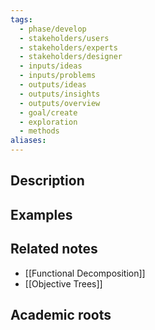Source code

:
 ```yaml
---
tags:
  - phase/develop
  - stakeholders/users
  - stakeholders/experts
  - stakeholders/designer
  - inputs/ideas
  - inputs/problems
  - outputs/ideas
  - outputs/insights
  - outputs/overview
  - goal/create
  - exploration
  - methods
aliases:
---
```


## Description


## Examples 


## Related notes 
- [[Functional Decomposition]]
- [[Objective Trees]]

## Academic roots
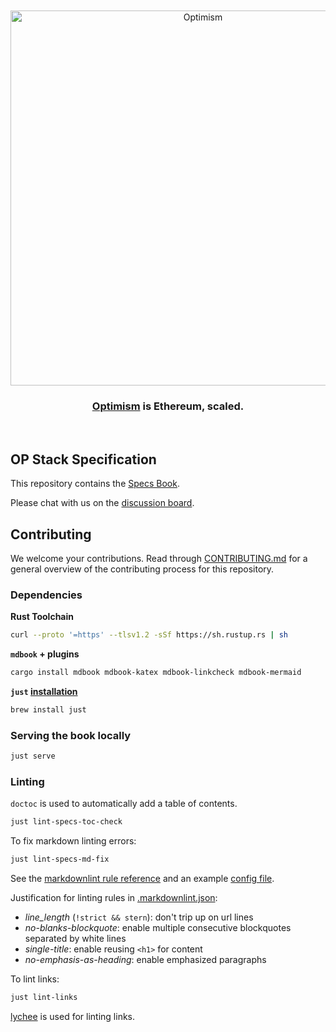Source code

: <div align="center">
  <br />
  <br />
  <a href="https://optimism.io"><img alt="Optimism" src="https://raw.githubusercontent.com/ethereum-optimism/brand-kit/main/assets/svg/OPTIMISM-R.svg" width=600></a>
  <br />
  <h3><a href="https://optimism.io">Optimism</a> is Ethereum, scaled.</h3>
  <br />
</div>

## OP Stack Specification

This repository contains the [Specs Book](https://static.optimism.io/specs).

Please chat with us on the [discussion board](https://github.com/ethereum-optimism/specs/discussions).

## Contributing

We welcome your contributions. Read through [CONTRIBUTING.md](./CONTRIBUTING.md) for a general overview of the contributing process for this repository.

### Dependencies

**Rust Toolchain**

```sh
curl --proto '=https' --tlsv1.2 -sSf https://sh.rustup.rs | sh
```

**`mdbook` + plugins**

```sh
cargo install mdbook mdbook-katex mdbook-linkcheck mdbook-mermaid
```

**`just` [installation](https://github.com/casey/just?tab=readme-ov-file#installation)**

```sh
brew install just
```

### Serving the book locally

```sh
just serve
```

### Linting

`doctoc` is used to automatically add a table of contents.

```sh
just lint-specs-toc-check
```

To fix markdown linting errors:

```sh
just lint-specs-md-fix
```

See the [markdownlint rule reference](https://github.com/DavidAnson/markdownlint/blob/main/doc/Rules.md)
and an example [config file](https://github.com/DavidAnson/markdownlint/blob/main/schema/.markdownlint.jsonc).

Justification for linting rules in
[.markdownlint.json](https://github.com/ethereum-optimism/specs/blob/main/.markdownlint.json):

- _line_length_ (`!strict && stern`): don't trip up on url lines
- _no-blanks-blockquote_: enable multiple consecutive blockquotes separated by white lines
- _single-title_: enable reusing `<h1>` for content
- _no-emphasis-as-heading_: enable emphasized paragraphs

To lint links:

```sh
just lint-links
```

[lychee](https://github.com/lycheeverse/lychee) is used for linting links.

▬▬▬▬▬▬

# Problem requirements
Where does the string "markdownlint" occur in the listing above? Return every line that contains it.

# Result of this exercise
See the [markdownlint rule reference](https://github.com/DavidAnson/markdownlint/blob/main/doc/Rules.md)
and an example [config file](https://github.com/DavidAnson/markdownlint/blob/main/schema/.markdownlint.jsonc).
[.markdownlint.json](https://github.com/ethereum-optimism/specs/blob/main/.markdownlint.json):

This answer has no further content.